AIM OF THE EXERCISE:
In the data that follows, find the line with "This method is"; transcribe it, every later line up to the one with "Neural synchronicity is", and that line as well, exactly and with no others.

PROVIDED RECORDS:
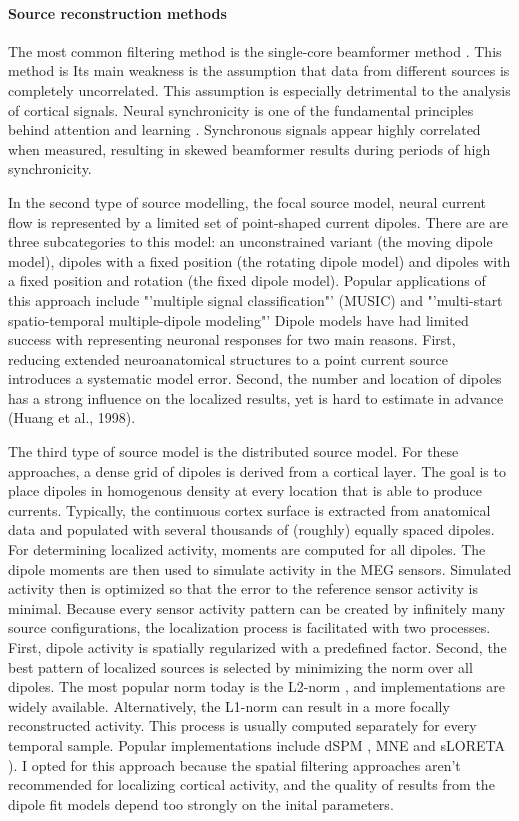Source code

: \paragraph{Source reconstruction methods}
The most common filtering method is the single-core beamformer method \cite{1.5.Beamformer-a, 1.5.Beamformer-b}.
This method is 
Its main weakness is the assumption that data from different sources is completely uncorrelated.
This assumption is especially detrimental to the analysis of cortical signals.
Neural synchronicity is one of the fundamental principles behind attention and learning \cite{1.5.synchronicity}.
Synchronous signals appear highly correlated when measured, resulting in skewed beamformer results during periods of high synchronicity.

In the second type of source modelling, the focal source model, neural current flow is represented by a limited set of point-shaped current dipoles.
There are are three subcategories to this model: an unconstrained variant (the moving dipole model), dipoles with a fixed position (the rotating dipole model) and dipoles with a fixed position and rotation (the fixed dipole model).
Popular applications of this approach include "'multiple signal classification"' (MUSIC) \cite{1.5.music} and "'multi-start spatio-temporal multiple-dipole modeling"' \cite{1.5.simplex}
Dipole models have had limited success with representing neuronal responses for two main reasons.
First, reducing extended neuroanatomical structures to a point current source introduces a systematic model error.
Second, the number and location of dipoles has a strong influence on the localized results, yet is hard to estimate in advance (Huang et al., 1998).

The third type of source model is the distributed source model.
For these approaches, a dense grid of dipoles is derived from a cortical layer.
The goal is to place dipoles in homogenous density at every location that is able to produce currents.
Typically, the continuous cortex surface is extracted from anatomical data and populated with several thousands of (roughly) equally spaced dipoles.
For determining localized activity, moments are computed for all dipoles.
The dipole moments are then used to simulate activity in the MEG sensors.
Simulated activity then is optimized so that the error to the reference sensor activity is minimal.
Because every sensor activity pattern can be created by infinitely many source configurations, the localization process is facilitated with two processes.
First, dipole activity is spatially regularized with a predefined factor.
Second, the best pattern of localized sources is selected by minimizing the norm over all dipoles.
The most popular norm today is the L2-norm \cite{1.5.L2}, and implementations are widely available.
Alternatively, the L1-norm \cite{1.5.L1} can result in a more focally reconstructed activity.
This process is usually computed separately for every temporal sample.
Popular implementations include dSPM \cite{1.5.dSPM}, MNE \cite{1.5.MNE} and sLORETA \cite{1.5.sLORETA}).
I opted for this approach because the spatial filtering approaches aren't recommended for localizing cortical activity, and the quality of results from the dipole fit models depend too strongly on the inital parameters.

==

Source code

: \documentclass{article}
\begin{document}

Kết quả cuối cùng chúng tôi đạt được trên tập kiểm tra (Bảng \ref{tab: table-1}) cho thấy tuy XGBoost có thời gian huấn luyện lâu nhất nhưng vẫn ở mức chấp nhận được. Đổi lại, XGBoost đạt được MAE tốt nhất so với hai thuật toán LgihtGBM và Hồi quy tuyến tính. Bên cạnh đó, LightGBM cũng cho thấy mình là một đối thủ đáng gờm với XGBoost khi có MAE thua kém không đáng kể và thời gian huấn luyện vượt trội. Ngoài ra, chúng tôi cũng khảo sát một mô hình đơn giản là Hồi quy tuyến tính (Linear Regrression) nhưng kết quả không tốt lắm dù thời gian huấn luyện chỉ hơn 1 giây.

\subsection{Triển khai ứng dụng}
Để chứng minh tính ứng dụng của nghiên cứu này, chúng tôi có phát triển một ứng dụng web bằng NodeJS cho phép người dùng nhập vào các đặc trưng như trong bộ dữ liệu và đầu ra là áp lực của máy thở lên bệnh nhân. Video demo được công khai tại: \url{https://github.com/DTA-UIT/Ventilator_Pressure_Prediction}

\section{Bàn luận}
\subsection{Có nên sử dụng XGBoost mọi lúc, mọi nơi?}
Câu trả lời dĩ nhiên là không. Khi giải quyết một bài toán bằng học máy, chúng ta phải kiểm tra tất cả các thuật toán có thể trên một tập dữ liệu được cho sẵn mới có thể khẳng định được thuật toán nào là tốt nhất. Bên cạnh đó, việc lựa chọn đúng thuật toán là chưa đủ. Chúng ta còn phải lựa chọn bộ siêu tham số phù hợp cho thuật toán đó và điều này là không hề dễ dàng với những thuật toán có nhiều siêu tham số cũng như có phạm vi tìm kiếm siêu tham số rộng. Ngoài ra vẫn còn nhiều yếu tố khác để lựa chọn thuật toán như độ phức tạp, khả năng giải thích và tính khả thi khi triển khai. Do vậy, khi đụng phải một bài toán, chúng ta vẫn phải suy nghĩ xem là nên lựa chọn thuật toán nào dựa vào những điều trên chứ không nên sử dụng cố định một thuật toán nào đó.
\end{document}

EXERCISE OUTPUT:
This method is 
Its main weakness is the assumption that data from different sources is completely uncorrelated.
This assumption is especially detrimental to the analysis of cortical signals.
Neural synchronicity is one of the fundamental principles behind attention and learning \cite{1.5.synchronicity}.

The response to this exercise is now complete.